George Washington University
Science & Engineering Hall

In its early days, the university campus was a strictly structured space, with a building for each discipline. Over time, that compartmentalization evolved into co-location, with related departments housed adjacent to one other. However, when George Washington University (GW) needed to co-locate its science and engineering units into a single new lab building, Ballinger seized the scale of the undertaking as an opportunity for an evolutionary jump in campus culture.

The scale of GW’s first major new laboratory building in 50 years was, at first glance, daunting on two levels: the size of the building – at 750,000 GSF it would span a city block – and the number of academic units it would house – nine in all. The challenges were daunting, too. The big building needed to feel small to its occupants, give them a sense of community, and give their disciplines a higher profile, on and off campus. The building had to put GW’s science and engineering on the map.

the project’s immense scale provides its innovative solution

Ballinger found the design solution within the daunting challenges. The team saw that the magnitude of the project could create a gravitas, signaling that this was a place for serious science innovation. Encompassing many disciplines under one enveloping roof could lead to creative collisions and spontaneous collaborations, under the right working conditions.

Ballinger provided those conditions by organizing the interior into research/teaching “neighborhoods.” A ground-floor publicly accessible commons features teaching labs and open work zones for capstone projects, signaling the dovetailing of disciplines as well as the integration of teaching and research.

That strategy continues into the 10-story tower, where different disciplines are integrated by clustering their labs and offices around common spaces called “collaboratoriums.” These unique spaces are visible to passersby outside and invigorating to those inside, providing tangible cohorts for people to feel part of.

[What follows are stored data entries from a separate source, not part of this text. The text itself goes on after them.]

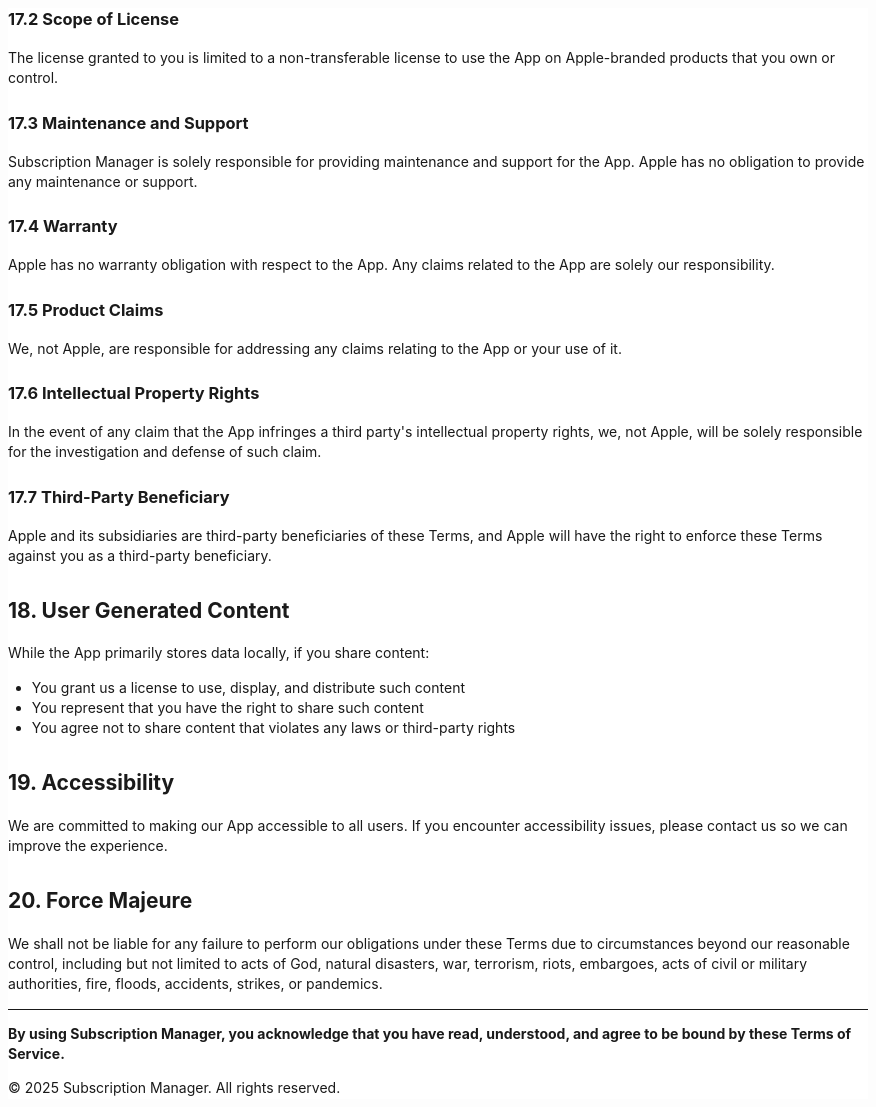 ### 17.2 Scope of License
The license granted to you is limited to a non-transferable license to use the App on Apple-branded products that you own or control.

### 17.3 Maintenance and Support
Subscription Manager is solely responsible for providing maintenance and support for the App. Apple has no obligation to provide any maintenance or support.

### 17.4 Warranty
Apple has no warranty obligation with respect to the App. Any claims related to the App are solely our responsibility.

### 17.5 Product Claims
We, not Apple, are responsible for addressing any claims relating to the App or your use of it.

### 17.6 Intellectual Property Rights
In the event of any claim that the App infringes a third party's intellectual property rights, we, not Apple, will be solely responsible for the investigation and defense of such claim.

### 17.7 Third-Party Beneficiary
Apple and its subsidiaries are third-party beneficiaries of these Terms, and Apple will have the right to enforce these Terms against you as a third-party beneficiary.

## 18. User Generated Content

While the App primarily stores data locally, if you share content:
- You grant us a license to use, display, and distribute such content
- You represent that you have the right to share such content
- You agree not to share content that violates any laws or third-party rights

## 19. Accessibility

We are committed to making our App accessible to all users. If you encounter accessibility issues, please contact us so we can improve the experience.

## 20. Force Majeure

We shall not be liable for any failure to perform our obligations under these Terms due to circumstances beyond our reasonable control, including but not limited to acts of God, natural disasters, war, terrorism, riots, embargoes, acts of civil or military authorities, fire, floods, accidents, strikes, or pandemics.

---

**By using Subscription Manager, you acknowledge that you have read, understood, and agree to be bound by these Terms of Service.**

© 2025 Subscription Manager. All rights reserved.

“The SEH program and design, in essence, has started to fulfill the University’s two-fold desire to declare its new strategic mission in science and engineering, and to serve as a hub for science and discovery in the DC metropolitan area.”

Can Korman, PhD

Professor & Associate Dean for Research and Graduate Studies, School of Engineering and Applied Science, George Washington University

GW exterior glass

GW interior study space

transparency becomes a design strategy and a mission statement

Ballinger responded to the building’s vast floorplate by making the space as see-through as possible. Light floods in through the glass façade of the exterior and the glass fronts on all offices and labs, giving occupants access to natural light and creating for them an environment that is legible, navigable, and vibrant.

In GW’s new hall, transparency is a clear statement about the sense of community and creativity that comes when academic disciplines are encouraged to converge

"The central atrium is defined by wood floors, a green wall and expressive structure relevant to the science and engineering program. A teaching tower, suspended communicating stair, and red glass elevator core further promote this space as a vibrant collaborative intersection."

Society for College and University Planning (SCUP)/AIA Committee on Architecture for Education (CAE)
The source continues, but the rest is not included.